**What you need to do**
Starting with the line that has "- **機能**: カラー、スペーシング、半径、シャドウの定義と管理" in the records below and stopping after the line that has "பழுதுபடா வண்ணம்அருள் பரிந்தளித்த பதியே", output every line exactly and nothing else; skip pictures.

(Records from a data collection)

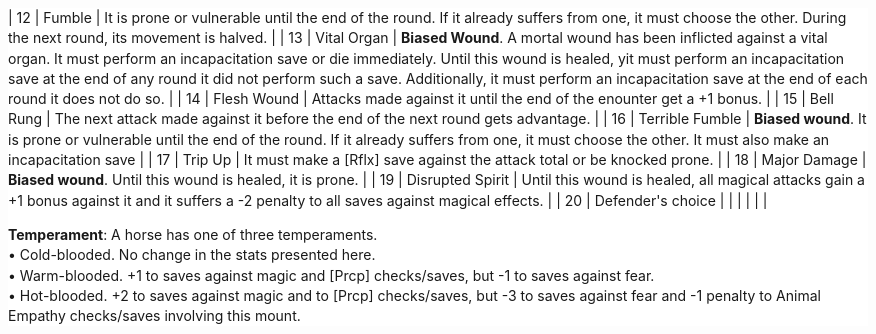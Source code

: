 |   12   | Fumble | It is prone or vulnerable until the end of the round. If it already suffers from one, it must choose the other. During the next round, its movement is halved. |
|   13   | Vital Organ | **Biased Wound**. A mortal wound has been inflicted against a vital organ. It must perform an incapacitation save or die immediately. Until this wound is healed, yit must perform an incapacitation save at the end of any round it did not perform such a save. Additionally, it must perform an incapacitation save at the end of each round it does not do so.  |
|   14   | Flesh Wound | Attacks made against it until the end of the enounter get a +1 bonus. |
|   15   | Bell Rung | The next attack made against it before the end of the next round gets advantage. |
|   16   | Terrible Fumble | **Biased wound**. It is prone or vulnerable until the end of the round. If it already suffers from one, it must choose the other. It must also make an incapacitation save |
|   17   | Trip Up           | It must make a [Rflx] save against the attack total or be knocked prone. |
|   18   | Major Damage | **Biased wound**. Until this wound is healed, it is prone. |
|   19   | Disrupted Spirit | Until this wound is healed, all magical attacks gain a +1 bonus against it and it suffers a -2 penalty to all saves against magical effects. |
|   20   | Defender's choice |                                   |
|        |                                                |                                   |

**Temperament**: A horse has one of three temperaments.  
    • Cold-blooded. No change in the stats presented here.  
    • Warm-blooded. +1 to saves against magic and [Prcp] checks/saves, but -1 to saves against fear.  
    • Hot-blooded. +2 to saves against magic and to [Prcp] checks/saves, but -3 to saves against fear and -1 penalty to Animal Empathy checks/saves involving this mount.

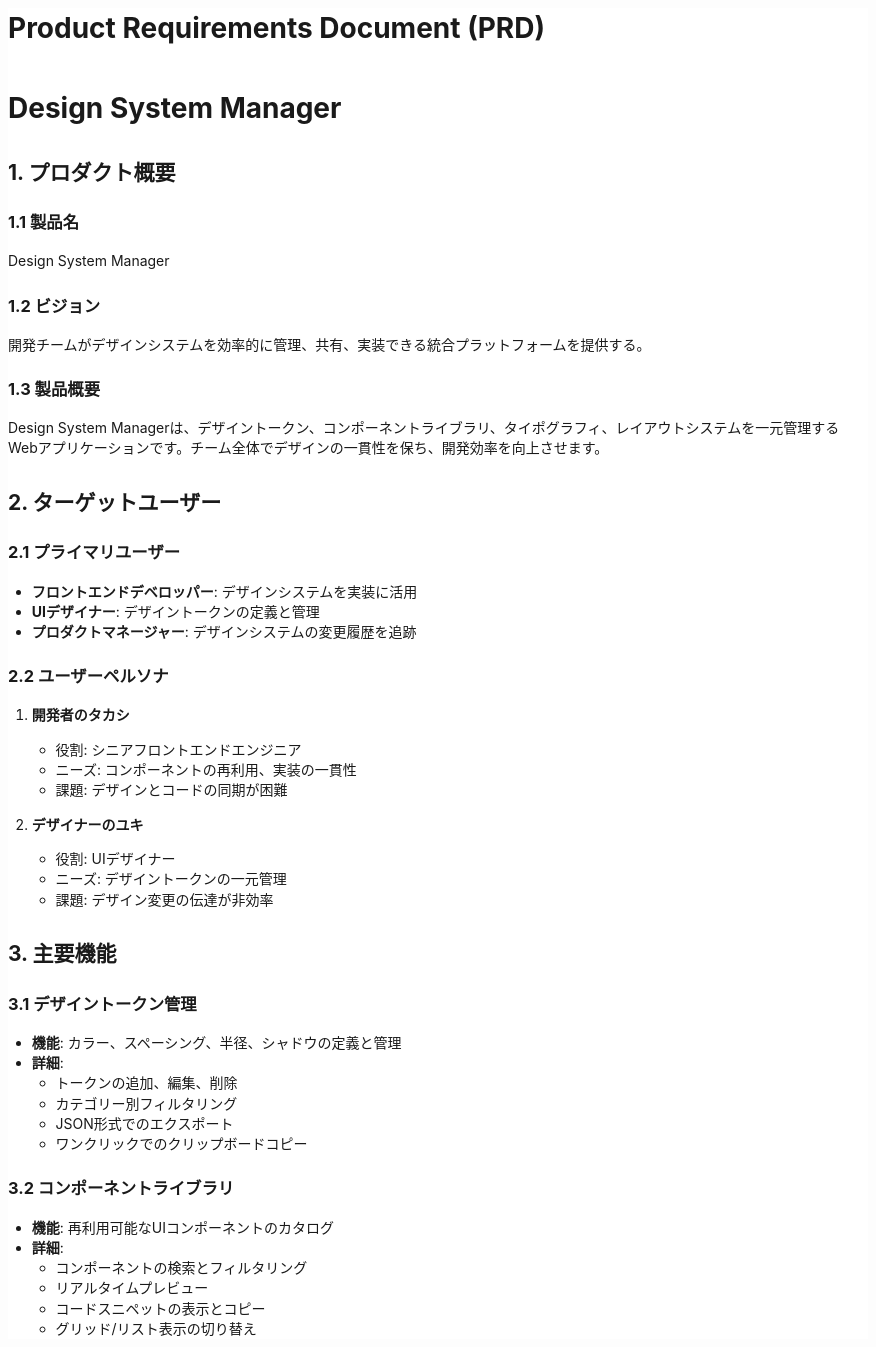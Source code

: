 # Product Requirements Document (PRD)
# Design System Manager

## 1. プロダクト概要

### 1.1 製品名
Design System Manager

### 1.2 ビジョン
開発チームがデザインシステムを効率的に管理、共有、実装できる統合プラットフォームを提供する。

### 1.3 製品概要
Design System Managerは、デザイントークン、コンポーネントライブラリ、タイポグラフィ、レイアウトシステムを一元管理するWebアプリケーションです。チーム全体でデザインの一貫性を保ち、開発効率を向上させます。

## 2. ターゲットユーザー

### 2.1 プライマリユーザー
- **フロントエンドデベロッパー**: デザインシステムを実装に活用
- **UIデザイナー**: デザイントークンの定義と管理
- **プロダクトマネージャー**: デザインシステムの変更履歴を追跡

### 2.2 ユーザーペルソナ
1. **開発者のタカシ**
   - 役割: シニアフロントエンドエンジニア
   - ニーズ: コンポーネントの再利用、実装の一貫性
   - 課題: デザインとコードの同期が困難

2. **デザイナーのユキ**
   - 役割: UIデザイナー
   - ニーズ: デザイントークンの一元管理
   - 課題: デザイン変更の伝達が非効率

## 3. 主要機能

### 3.1 デザイントークン管理
- **機能**: カラー、スペーシング、半径、シャドウの定義と管理
- **詳細**:
  - トークンの追加、編集、削除
  - カテゴリー別フィルタリング
  - JSON形式でのエクスポート
  - ワンクリックでのクリップボードコピー

### 3.2 コンポーネントライブラリ
- **機能**: 再利用可能なUIコンポーネントのカタログ
- **詳細**:
  - コンポーネントの検索とフィルタリング
  - リアルタイムプレビュー
  - コードスニペットの表示とコピー
  - グリッド/リスト表示の切り替え
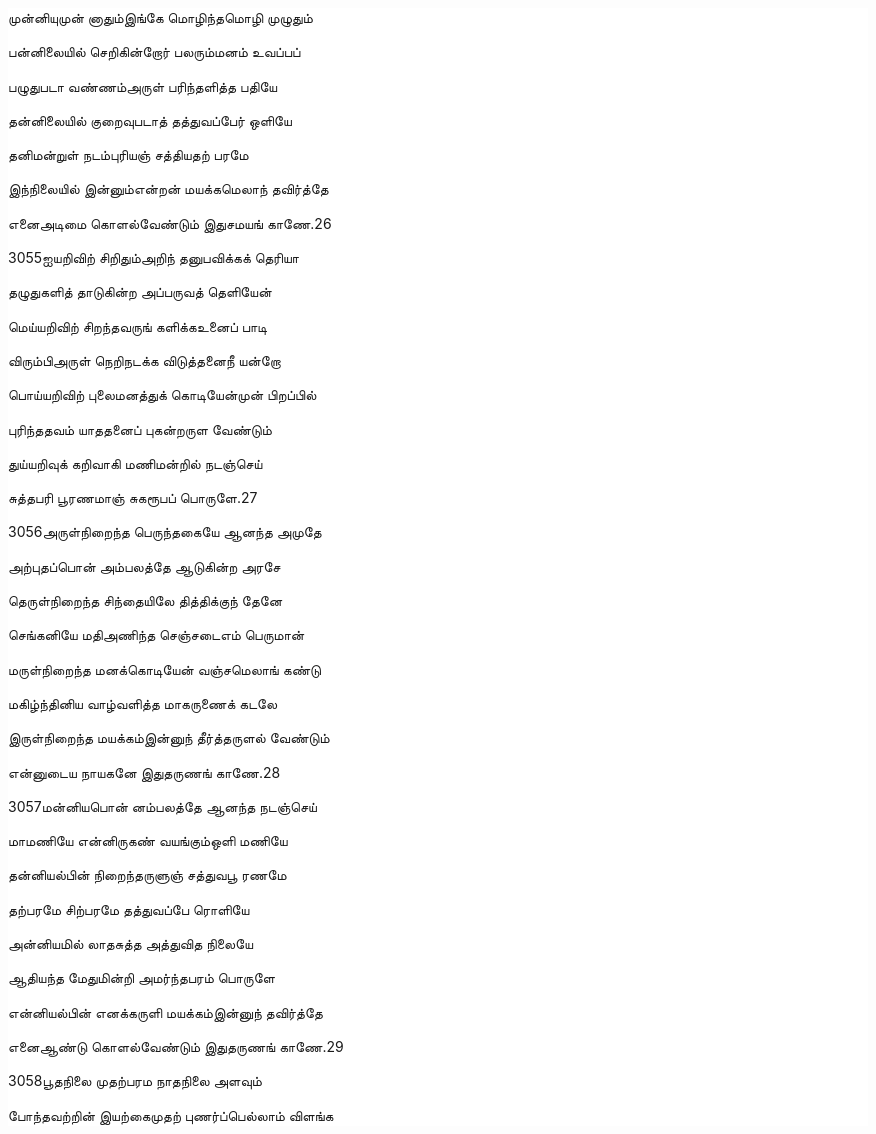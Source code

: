 முன்னியுமுன் னாதும்இங்கே மொழிந்தமொழி முழுதும்  

பன்னிலையில் செறிகின்றோர் பலரும்மனம் உவப்பப்  

பழுதுபடா வண்ணம்அருள் பரிந்தளித்த பதியே  

தன்னிலையில் குறைவுபடாத் தத்துவப்பேர் ஒளியே  

தனிமன்றுள் நடம்புரியஞ் சத்தியதற் பரமே  

இந்நிலையில் இன்னும்என்றன் மயக்கமெலாந் தவிர்த்தே  

எனைஅடிமை கொளல்வேண்டும் இதுசமயங் காணே.26 

 3055ஐயறிவிற் சிறிதும்அறிந் தனுபவிக்கக் தெரியா  

தழுதுகளித் தாடுகின்ற அப்பருவத் தெளியேன்  

மெய்யறிவிற் சிறந்தவருங் களிக்கஉனைப் பாடி  

விரும்பிஅருள் நெறிநடக்க விடுத்தனைநீ யன்றோ  

பொய்யறிவிற் புலைமனத்துக் கொடியேன்முன் பிறப்பில்  

புரிந்ததவம் யாததனைப் புகன்றருள வேண்டும்  

துய்யறிவுக் கறிவாகி மணிமன்றில் நடஞ்செய்  

சுத்தபரி பூரணமாஞ் சுகரூபப் பொருளே.27 

 3056அருள்நிறைந்த பெருந்தகையே ஆனந்த அமுதே  

அற்புதப்பொன் அம்பலத்தே ஆடுகின்ற அரசே  

தெருள்நிறைந்த சிந்தையிலே தித்திக்குந் தேனே  

செங்கனியே மதிஅணிந்த செஞ்சடைஎம் பெருமான்  

மருள்நிறைந்த மனக்கொடியேன் வஞ்சமெலாங் கண்டு  

மகிழ்ந்தினிய வாழ்வளித்த மாகருணைக் கடலே  

இருள்நிறைந்த மயக்கம்இன்னுந் தீர்த்தருளல் வேண்டும்  

என்னுடைய நாயகனே இதுதருணங் காணே.28 

 3057மன்னியபொன் னம்பலத்தே ஆனந்த நடஞ்செய்  

மாமணியே என்னிருகண் வயங்கும்ஒளி மணியே  

தன்னியல்பின் நிறைந்தருளுஞ் சத்துவபூ ரணமே  

தற்பரமே சிற்பரமே தத்துவப்பே ரொளியே  

அன்னியமில் லாதசுத்த அத்துவித நிலையே  

ஆதியந்த மேதுமின்றி அமர்ந்தபரம் பொருளே  

என்னியல்பின் எனக்கருளி மயக்கம்இன்னுந் தவிர்த்தே  

எனைஆண்டு கொளல்வேண்டும் இதுதருணங் காணே.29 

 3058பூதநிலை முதற்பரம நாதநிலை அளவும்  

போந்தவற்றின் இயற்கைமுதற் புணர்ப்பெல்லாம் விளங்க  

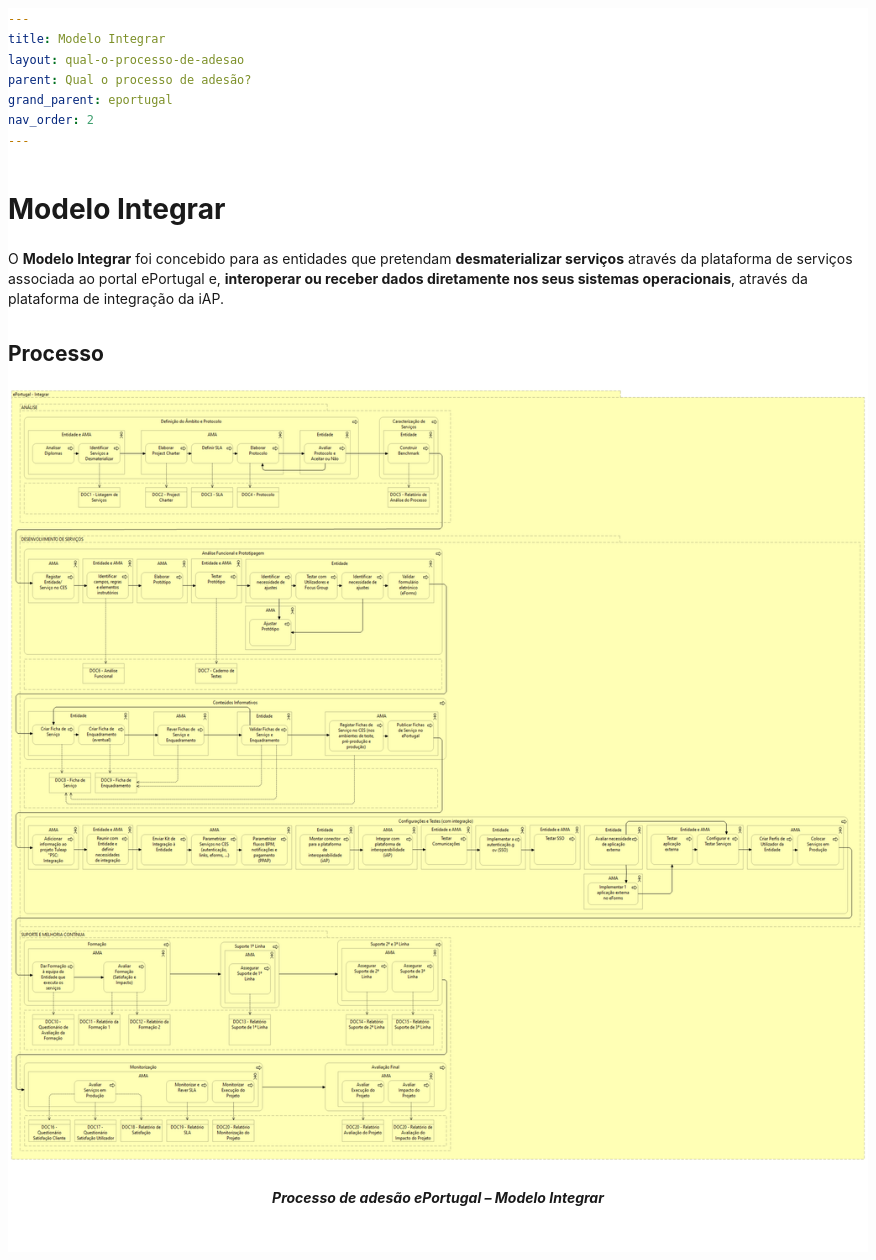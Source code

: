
 ```yaml
---
title: Modelo Integrar
layout: qual-o-processo-de-adesao
parent: Qual o processo de adesão?
grand_parent: eportugal
nav_order: 2
---
```


# Modelo Integrar

O **Modelo Integrar** foi concebido para as entidades que pretendam **desmaterializar serviços** através da plataforma de serviços associada ao portal ePortugal e, **interoperar ou receber dados diretamente nos seus sistemas operacionais**, através da plataforma de integração da iAP.

## Processo

<div align="center">
  <img src="../../../assets/images/eportugal%20integrar.png" alt="Processo de adesão ePortugal – Modelo Integrar">
  <h5>Processo de adesão ePortugal – Modelo Integrar</h5>
</div>
<br>
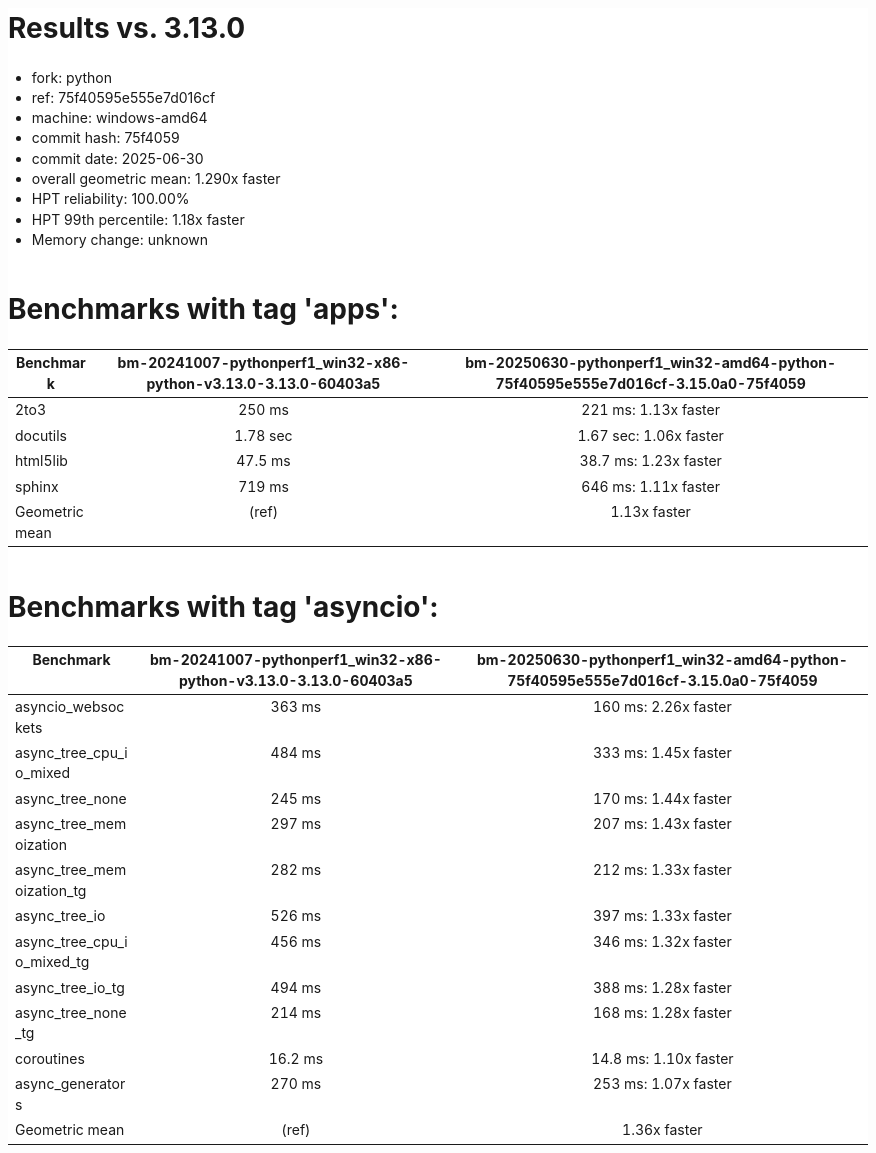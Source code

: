 # Results vs. 3.13.0

- fork: python
- ref: 75f40595e555e7d016cf
- machine: windows-amd64
- commit hash: 75f4059
- commit date: 2025-06-30
- overall geometric mean: 1.290x faster
- HPT reliability: 100.00%
- HPT 99th percentile: 1.18x faster
- Memory change: unknown

Benchmarks with tag 'apps':
===========================

| Benchmark      | bm-20241007-pythonperf1_win32-x86-python-v3.13.0-3.13.0-60403a5 | bm-20250630-pythonperf1_win32-amd64-python-75f40595e555e7d016cf-3.15.0a0-75f4059 |
|----------------|:---------------------------------------------------------------:|:--------------------------------------------------------------------------------:|
| 2to3           | 250 ms                                                          | 221 ms: 1.13x faster                                                             |
| docutils       | 1.78 sec                                                        | 1.67 sec: 1.06x faster                                                           |
| html5lib       | 47.5 ms                                                         | 38.7 ms: 1.23x faster                                                            |
| sphinx         | 719 ms                                                          | 646 ms: 1.11x faster                                                             |
| Geometric mean | (ref)                                                           | 1.13x faster                                                                     |

Benchmarks with tag 'asyncio':
==============================

| Benchmark                  | bm-20241007-pythonperf1_win32-x86-python-v3.13.0-3.13.0-60403a5 | bm-20250630-pythonperf1_win32-amd64-python-75f40595e555e7d016cf-3.15.0a0-75f4059 |
|----------------------------|:---------------------------------------------------------------:|:--------------------------------------------------------------------------------:|
| asyncio_websockets         | 363 ms                                                          | 160 ms: 2.26x faster                                                             |
| async_tree_cpu_io_mixed    | 484 ms                                                          | 333 ms: 1.45x faster                                                             |
| async_tree_none            | 245 ms                                                          | 170 ms: 1.44x faster                                                             |
| async_tree_memoization     | 297 ms                                                          | 207 ms: 1.43x faster                                                             |
| async_tree_memoization_tg  | 282 ms                                                          | 212 ms: 1.33x faster                                                             |
| async_tree_io              | 526 ms                                                          | 397 ms: 1.33x faster                                                             |
| async_tree_cpu_io_mixed_tg | 456 ms                                                          | 346 ms: 1.32x faster                                                             |
| async_tree_io_tg           | 494 ms                                                          | 388 ms: 1.28x faster                                                             |
| async_tree_none_tg         | 214 ms                                                          | 168 ms: 1.28x faster                                                             |
| coroutines                 | 16.2 ms                                                         | 14.8 ms: 1.10x faster                                                            |
| async_generators           | 270 ms                                                          | 253 ms: 1.07x faster                                                             |
| Geometric mean             | (ref)                                                           | 1.36x faster                                                                     |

**Exercise answer**
- **機能**: カラー、スペーシング、半径、シャドウの定義と管理
- **詳細**:
  - トークンの追加、編集、削除
  - カテゴリー別フィルタリング
  - JSON形式でのエクスポート
  - ワンクリックでのクリップボードコピー

### 3.2 コンポーネントライブラリ
- **機能**: 再利用可能なUIコンポーネントのカタログ
- **詳細**:
  - コンポーネントの検索とフィルタリング
  - リアルタイムプレビュー
  - コードスニペットの表示とコピー
  - グリッド/リスト表示の切り替え
Source code

: முன்னியுமுன் னாதும்இங்கே மொழிந்தமொழி முழுதும்  

பன்னிலையில் செறிகின்றோர் பலரும்மனம் உவப்பப்  

பழுதுபடா வண்ணம்அருள் பரிந்தளித்த பதியே  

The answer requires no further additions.